[[ DATA SECTION open ]]

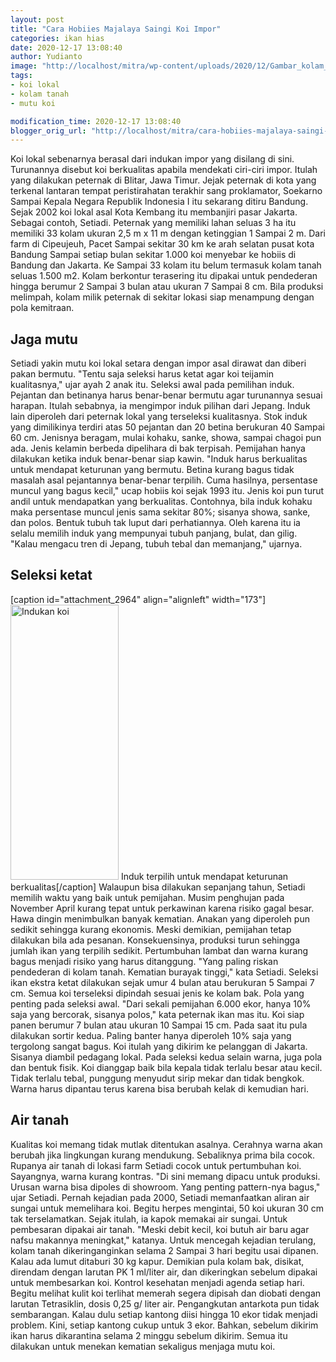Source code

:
 ```yaml
---
layout: post
title: "Cara Hobiies Majalaya Saingi Koi Impor"
categories: ikan hias
date: 2020-12-17 13:08:40
author: Yudianto
image: "http://localhost/mitra/wp-content/uploads/2020/12/Gambar_kolam_koi_1024x664.jpg"
tags:
- koi lokal
- kolam tanah
- mutu koi

modification_time: 2020-12-17 13:08:40
blogger_orig_url: "http://localhost/mitra/cara-hobiies-majalaya-saingi-koi-impor.html"
---
```


Koi lokal sebenarnya berasal dari indukan impor yang disilang di sini. Turunannya disebut koi berkualitas apabila mendekati ciri-ciri impor. Itulah yang dilakukan peternak di Blitar, Jawa Timur. Jejak peternak di kota yang terkenal lantaran tempat peristirahatan terakhir sang proklamator, Soekarno Sampai Kepala Negara Republik Indonesia I itu sekarang ditiru Bandung. Sejak 2002 koi lokal asal Kota Kembang itu membanjiri pasar Jakarta.
Sebagai contoh, Setiadi. Peternak yang memiliki lahan seluas 3 ha itu memiliki 33 kolam ukuran 2,5 m x 11 m dengan ketinggian 1 Sampai 2 m. Dari farm di Cipeujeuh, Pacet Sampai sekitar 30 km ke arah selatan pusat kota Bandung Sampai setiap bulan sekitar 1.000 koi menyebar ke hobiis di Bandung dan Jakarta.
Ke Sampai 33 kolam itu belum termasuk kolam tanah seluas 1.500 m2. Kolam berkontur terasering itu dipakai untuk pendederan hingga berumur 2 Sampai 3 bulan atau ukuran 7 Sampai 8 cm. Bila produksi melimpah, kolam milik peternak di sekitar lokasi siap menampung dengan pola kemitraan.
<h2 id="mutu">Jaga mutu</h2>
Setiadi yakin mutu koi lokal setara dengan impor asal dirawat dan diberi pakan bermutu. "Tentu saja seleksi harus ketat agar koi teijamin kualitasnya," ujar ayah 2 anak itu. Seleksi awal pada pemilihan induk. Pejantan dan betinanya harus benar-benar bermutu agar turunannya sesuai harapan.
Itulah sebabnya, ia mengimpor induk pilihan dari Jepang. Induk lain diperoleh dari peternak lokal yang terseleksi kualitasnya. Stok induk yang dimilikinya terdiri atas 50 pejantan dan 20 betina berukuran 40 Sampai 60 cm. Jenisnya beragam, mulai kohaku, sanke, showa, sampai chagoi pun ada. Jenis kelamin berbeda dipelihara di bak terpisah. Pemijahan hanya dilakukan ketika induk benar-benar siap kawin.
"Induk harus berkualitas untuk mendapat keturunan yang bermutu. Betina kurang bagus tidak masalah asal pejantannya benar-benar terpilih. Cuma hasilnya, persentase muncul yang bagus kecil," ucap hobiis koi sejak 1993 itu. Jenis koi pun turut andil untuk mendapatkan yang berkualitas. Contohnya, bila induk kohaku maka persentase muncul jenis sama sekitar 80%; sisanya showa, sanke, dan polos.
Bentuk tubuh tak luput dari perhatiannya. Oleh karena itu ia selalu memilih induk yang mempunyai tubuh panjang, bulat, dan gilig. "Kalau mengacu tren di Jepang, tubuh tebal dan memanjang," ujarnya.
<h2 id="ketat">Seleksi ketat</h2>
[caption id="attachment_2964" align="alignleft" width="173"]<a href="http://127.0.0.1/mitra/wp-content/uploads/2020/12/Gambar_kolam_koi1_302x768.jpg"><img class="wp-image-2964" src="http://127.0.0.1/mitra/wp-content/uploads/2020/12/Gambar_kolam_koi1_302x768.jpg" alt="Indukan koi" width="173" height="440" /></a> Induk terpilih untuk mendapat keturunan berkualitas[/caption]
Walaupun bisa dilakukan sepanjang tahun, Setiadi memilih waktu yang baik untuk pemijahan. Musim penghujan pada November April kurang tepat untuk perkawinan karena risiko gagal besar. Hawa dingin menimbulkan banyak kematian. Anakan yang diperoleh pun sedikit sehingga kurang ekonomis.
Meski demikian, pemijahan tetap dilakukan bila ada pesanan. Konsekuensinya, produksi turun sehingga jumlah ikan yang terpilih sedikit. Pertumbuhan lambat dan warna kurang bagus menjadi risiko yang harus ditanggung. "Yang paling riskan pendederan di kolam tanah. Kematian burayak tinggi," kata Setiadi.
Seleksi ikan ekstra ketat dilakukan sejak umur 4 bulan atau berukuran 5 Sampai 7 cm. Semua koi terseleksi dipindah sesuai jenis ke kolam bak. Pola yang penting pada seleksi awal. "Dari sekali pemijahan 6.000 ekor, hanya 10% saja yang bercorak, sisanya polos," kata peternak ikan mas itu.
Koi siap panen berumur 7 bulan atau ukuran 10 Sampai 15 cm. Pada saat itu pula dilakukan sortir kedua. Paling banter hanya diperoleh 10% saja yang tergolong sangat bagus. Koi itulah yang dikirim ke pelanggan di Jakarta. Sisanya diambil pedagang lokal.
Pada seleksi kedua selain warna, juga pola dan bentuk fisik. Koi dianggap baik bila kepala tidak terlalu besar atau kecil. Tidak terlalu tebal, punggung menyudut sirip mekar dan tidak bengkok. Warna harus dipantau terus karena bisa berubah kelak di kemudian hari.
<h2></h2>
<h2 id="tanah">Air tanah</h2>
Kualitas koi memang tidak mutlak ditentukan asalnya. Cerahnya warna akan berubah jika lingkungan kurang mendukung. Sebaliknya prima bila cocok. Rupanya air tanah di lokasi farm Setiadi cocok untuk pertumbuhan koi. Sayangnya, warna kurang kontras. "Di sini memang dipacu untuk produksi. Urusan warna bisa dipoles di showroom. Yang penting pattern-nya bagus," ujar Setiadi.
Pernah kejadian pada 2000, Setiadi memanfaatkan aliran air sungai untuk memelihara koi. Begitu herpes mengintai, 50 koi ukuran 30 cm tak terselamatkan. Sejak itulah, ia kapok memakai air sungai. Untuk pembesaran dipakai air tanah. "Meski debit kecil, koi butuh air baru agar nafsu makannya meningkat," katanya.
Untuk mencegah kejadian terulang, kolam tanah dikeringanginkan selama 2 Sampai 3 hari begitu usai dipanen. Kalau ada lumut ditaburi 30 kg kapur. Demikian pula kolam bak, disikat, direndam dengan larutan PK 1 ml/liter air, dan dikeringkan sebelum dipakai untuk membesarkan koi. Kontrol kesehatan menjadi agenda setiap hari. Begitu melihat kulit koi terlihat memerah segera dipisah dan diobati dengan larutan Tetrasiklin, dosis 0,25 g/ liter air.
Pengangkutan antarkota pun tidak sembarangan. Kalau dulu setiap kantong diisi hingga 10 ekor tidak menjadi problem. Kini, setiap kantong cukup untuk 3 ekor. Bahkan, sebelum dikirim ikan harus dikarantina selama 2 minggu sebelum dikirim. Semua itu dilakukan untuk menekan kematian sekaligus menjaga mutu koi.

[[ DATA SECTION closed ]]

* _WHAT IS EXPECTED_: Once the pictures are set aside, write out each record exactly.

* _WRITTEN RESPONSE_:
Source code

:
 ```yaml
---
layout: post
title: "Cara Hobiies Majalaya Saingi Koi Impor"
categories: ikan hias
date: 2020-12-17 13:08:40
author: Yudianto
image: "http://localhost/mitra/wp-content/uploads/2020/12/Gambar_kolam_koi_1024x664.jpg"
tags:
- koi lokal
- kolam tanah
- mutu koi

modification_time: 2020-12-17 13:08:40
blogger_orig_url: "http://localhost/mitra/cara-hobiies-majalaya-saingi-koi-impor.html"
---
```


Koi lokal sebenarnya berasal dari indukan impor yang disilang di sini. Turunannya disebut koi berkualitas apabila mendekati ciri-ciri impor. Itulah yang dilakukan peternak di Blitar, Jawa Timur. Jejak peternak di kota yang terkenal lantaran tempat peristirahatan terakhir sang proklamator, Soekarno Sampai Kepala Negara Republik Indonesia I itu sekarang ditiru Bandung. Sejak 2002 koi lokal asal Kota Kembang itu membanjiri pasar Jakarta.
Sebagai contoh, Setiadi. Peternak yang memiliki lahan seluas 3 ha itu memiliki 33 kolam ukuran 2,5 m x 11 m dengan ketinggian 1 Sampai 2 m. Dari farm di Cipeujeuh, Pacet Sampai sekitar 30 km ke arah selatan pusat kota Bandung Sampai setiap bulan sekitar 1.000 koi menyebar ke hobiis di Bandung dan Jakarta.
Ke Sampai 33 kolam itu belum termasuk kolam tanah seluas 1.500 m2. Kolam berkontur terasering itu dipakai untuk pendederan hingga berumur 2 Sampai 3 bulan atau ukuran 7 Sampai 8 cm. Bila produksi melimpah, kolam milik peternak di sekitar lokasi siap menampung dengan pola kemitraan.
<h2 id="mutu">Jaga mutu</h2>
Setiadi yakin mutu koi lokal setara dengan impor asal dirawat dan diberi pakan bermutu. "Tentu saja seleksi harus ketat agar koi teijamin kualitasnya," ujar ayah 2 anak itu. Seleksi awal pada pemilihan induk. Pejantan dan betinanya harus benar-benar bermutu agar turunannya sesuai harapan.
Itulah sebabnya, ia mengimpor induk pilihan dari Jepang. Induk lain diperoleh dari peternak lokal yang terseleksi kualitasnya. Stok induk yang dimilikinya terdiri atas 50 pejantan dan 20 betina berukuran 40 Sampai 60 cm. Jenisnya beragam, mulai kohaku, sanke, showa, sampai chagoi pun ada. Jenis kelamin berbeda dipelihara di bak terpisah. Pemijahan hanya dilakukan ketika induk benar-benar siap kawin.
"Induk harus berkualitas untuk mendapat keturunan yang bermutu. Betina kurang bagus tidak masalah asal pejantannya benar-benar terpilih. Cuma hasilnya, persentase muncul yang bagus kecil," ucap hobiis koi sejak 1993 itu. Jenis koi pun turut andil untuk mendapatkan yang berkualitas. Contohnya, bila induk kohaku maka persentase muncul jenis sama sekitar 80%; sisanya showa, sanke, dan polos.
Bentuk tubuh tak luput dari perhatiannya. Oleh karena itu ia selalu memilih induk yang mempunyai tubuh panjang, bulat, dan gilig. "Kalau mengacu tren di Jepang, tubuh tebal dan memanjang," ujarnya.
<h2 id="ketat">Seleksi ketat</h2>
[caption id="attachment_2964" align="alignleft" width="173"]<a href="http://127.0.0.1/mitra/wp-content/uploads/2020/12/Gambar_kolam_koi1_302x768.jpg"><img class="wp-image-2964" src="http://127.0.0.1/mitra/wp-content/uploads/2020/12/Gambar_kolam_koi1_302x768.jpg" alt="Indukan koi" width="173" height="440" /></a> Induk terpilih untuk mendapat keturunan berkualitas[/caption]
Walaupun bisa dilakukan sepanjang tahun, Setiadi memilih waktu yang baik untuk pemijahan. Musim penghujan pada November April kurang tepat untuk perkawinan karena risiko gagal besar. Hawa dingin menimbulkan banyak kematian. Anakan yang diperoleh pun sedikit sehingga kurang ekonomis.
Meski demikian, pemijahan tetap dilakukan bila ada pesanan. Konsekuensinya, produksi turun sehingga jumlah ikan yang terpilih sedikit. Pertumbuhan lambat dan warna kurang bagus menjadi risiko yang harus ditanggung. "Yang paling riskan pendederan di kolam tanah. Kematian burayak tinggi," kata Setiadi.
Seleksi ikan ekstra ketat dilakukan sejak umur 4 bulan atau berukuran 5 Sampai 7 cm. Semua koi terseleksi dipindah sesuai jenis ke kolam bak. Pola yang penting pada seleksi awal. "Dari sekali pemijahan 6.000 ekor, hanya 10% saja yang bercorak, sisanya polos," kata peternak ikan mas itu.
Koi siap panen berumur 7 bulan atau ukuran 10 Sampai 15 cm. Pada saat itu pula dilakukan sortir kedua. Paling banter hanya diperoleh 10% saja yang tergolong sangat bagus. Koi itulah yang dikirim ke pelanggan di Jakarta. Sisanya diambil pedagang lokal.
Pada seleksi kedua selain warna, juga pola dan bentuk fisik. Koi dianggap baik bila kepala tidak terlalu besar atau kecil. Tidak terlalu tebal, punggung menyudut sirip mekar dan tidak bengkok. Warna harus dipantau terus karena bisa berubah kelak di kemudian hari.
<h2></h2>
<h2 id="tanah">Air tanah</h2>
Kualitas koi memang tidak mutlak ditentukan asalnya. Cerahnya warna akan berubah jika lingkungan kurang mendukung. Sebaliknya prima bila cocok. Rupanya air tanah di lokasi farm Setiadi cocok untuk pertumbuhan koi. Sayangnya, warna kurang kontras. "Di sini memang dipacu untuk produksi. Urusan warna bisa dipoles di showroom. Yang penting pattern-nya bagus," ujar Setiadi.
Pernah kejadian pada 2000, Setiadi memanfaatkan aliran air sungai untuk memelihara koi. Begitu herpes mengintai, 50 koi ukuran 30 cm tak terselamatkan. Sejak itulah, ia kapok memakai air sungai. Untuk pembesaran dipakai air tanah. "Meski debit kecil, koi butuh air baru agar nafsu makannya meningkat," katanya.
Untuk mencegah kejadian terulang, kolam tanah dikeringanginkan selama 2 Sampai 3 hari begitu usai dipanen. Kalau ada lumut ditaburi 30 kg kapur. Demikian pula kolam bak, disikat, direndam dengan larutan PK 1 ml/liter air, dan dikeringkan sebelum dipakai untuk membesarkan koi. Kontrol kesehatan menjadi agenda setiap hari. Begitu melihat kulit koi terlihat memerah segera dipisah dan diobati dengan larutan Tetrasiklin, dosis 0,25 g/ liter air.
Pengangkutan antarkota pun tidak sembarangan. Kalau dulu setiap kantong diisi hingga 10 ekor tidak menjadi problem. Kini, setiap kantong cukup untuk 3 ekor. Bahkan, sebelum dikirim ikan harus dikarantina selama 2 minggu sebelum dikirim. Semua itu dilakukan untuk menekan kematian sekaligus menjaga mutu koi.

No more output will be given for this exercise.